Enzyme Blamed As Cause Of Lupus
May 31, 2000

The Associated Press

German scientists have provided the first direct evidence that a key enzyme's failure to mop up dying cells contributes to lupus, a potentially fatal immune disorder.

The study, published in the June issue of the journal Nature Genetics, involved only mice. However, researchers said the immune reactions are very similar to what occur in humans.

"These mice add strong support to the hypothesis that impairment of the normal disposal of cellular debris predisposes the development" of lupus, said Mark J. Walport of London's Imperial College.

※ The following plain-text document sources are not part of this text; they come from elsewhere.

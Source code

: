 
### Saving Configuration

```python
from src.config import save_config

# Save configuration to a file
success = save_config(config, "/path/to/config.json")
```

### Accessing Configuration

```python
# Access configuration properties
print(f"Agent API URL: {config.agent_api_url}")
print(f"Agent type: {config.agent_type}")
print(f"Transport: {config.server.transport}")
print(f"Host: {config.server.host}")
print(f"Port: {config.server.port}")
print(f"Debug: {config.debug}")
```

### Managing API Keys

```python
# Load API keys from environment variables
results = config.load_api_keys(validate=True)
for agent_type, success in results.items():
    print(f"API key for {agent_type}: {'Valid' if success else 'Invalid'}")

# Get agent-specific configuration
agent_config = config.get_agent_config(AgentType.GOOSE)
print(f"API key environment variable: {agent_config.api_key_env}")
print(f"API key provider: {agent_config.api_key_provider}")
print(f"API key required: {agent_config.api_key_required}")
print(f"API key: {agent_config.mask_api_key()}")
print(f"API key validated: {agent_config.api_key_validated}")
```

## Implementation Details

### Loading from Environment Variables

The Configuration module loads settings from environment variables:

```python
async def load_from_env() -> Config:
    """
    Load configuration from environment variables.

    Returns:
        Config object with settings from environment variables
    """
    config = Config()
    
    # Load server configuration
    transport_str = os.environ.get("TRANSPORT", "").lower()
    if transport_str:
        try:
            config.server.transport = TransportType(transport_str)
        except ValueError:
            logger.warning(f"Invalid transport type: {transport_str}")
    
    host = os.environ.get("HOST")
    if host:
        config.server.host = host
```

Lupus is a disorder that causes the body's own defenses to mistakenly attack the DNA and proteins within healthy cells. Complications include arthritis, blood vessel inflammations and kidney failure.

Scientists believe lupus is rooted in many subtle genetic abnormalities. One of many suspected factors is a mutation that disrupts the body's waste disposal mechanism in cells.

A special enzyme known as DNase1 is supposed to eliminate what scientists call "garbage DNA" and other cellular leftovers by biochemically chopping them into tiny fragments for easier removal.

The researchers turned off the gene that encodes DNase1 in specially bred mice. The mice appeared healthy at birth. After six to eight months, up to 73 percent of the mice without the DNase1 gene were showing lupus symptoms.

The study was led by researchers in laboratories in Essen and Bochum, Germany.

Lupus patients often have low levels of DNase1. Laboratories already manufacture a synthetic version of DNase1 for other medical uses.

Walport and other researchers said it is not known whether supplementing the single enzyme would help lupus patients because DNase1 is only one factor in the complex disorder.

Because the illness is more common among women, other studies are exploring whether imbalances of certain hormones contribute to lupus. Environmental and workplace exposures also are suspected triggers.

Copyright 2000 The Associated Press. All rights reserved.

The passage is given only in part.